▶ [Task]: The expected output is each line below containing "learning", copied in full.

[Records for the task]

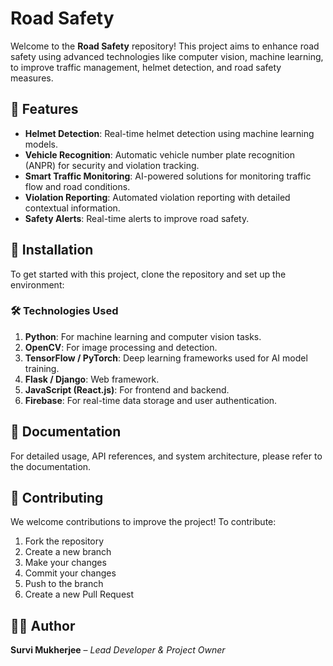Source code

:# Road Safety

Welcome to the **Road Safety** repository! This project aims to enhance road safety using advanced technologies like computer vision, machine learning, to improve traffic management, helmet detection, and road safety measures.

## 🚗 Features

- **Helmet Detection**: Real-time helmet detection using machine learning models.
- **Vehicle Recognition**: Automatic vehicle number plate recognition (ANPR) for security and violation tracking.
- **Smart Traffic Monitoring**: AI-powered solutions for monitoring traffic flow and road conditions.
- **Violation Reporting**: Automated violation reporting with detailed contextual information.
- **Safety Alerts**: Real-time alerts to improve road safety.

## 🚀 Installation

To get started with this project, clone the repository and set up the environment:

### 🛠️ Technologies Used
1. **Python**: For machine learning and computer vision tasks.
2. **OpenCV**: For image processing and detection.
3. **TensorFlow / PyTorch**: Deep learning frameworks used for AI model training.
4. **Flask / Django**: Web framework.
5. **JavaScript (React.js)**: For frontend and backend.
6. **Firebase**: For real-time data storage and user authentication.

## 📄 Documentation
For detailed usage, API references, and system architecture, please refer to the documentation.

## 🤖 Contributing
We welcome contributions to improve the project! To contribute:

1. Fork the repository
2. Create a new branch 
3. Make your changes
4. Commit your changes 
5. Push to the branch 
6. Create a new Pull Request

## 🧑‍💻 Author
**Survi Mukherjee** – _Lead Developer & Project Owner_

[/Records for the task]

▶ [Response]:
Welcome to the **Road Safety** repository! This project aims to enhance road safety using advanced technologies like computer vision, machine learning, to improve traffic management, helmet detection, and road safety measures.
- **Helmet Detection**: Real-time helmet detection using machine learning models.
1. **Python**: For machine learning and computer vision tasks.
3. **TensorFlow / PyTorch**: Deep learning frameworks used for AI model training.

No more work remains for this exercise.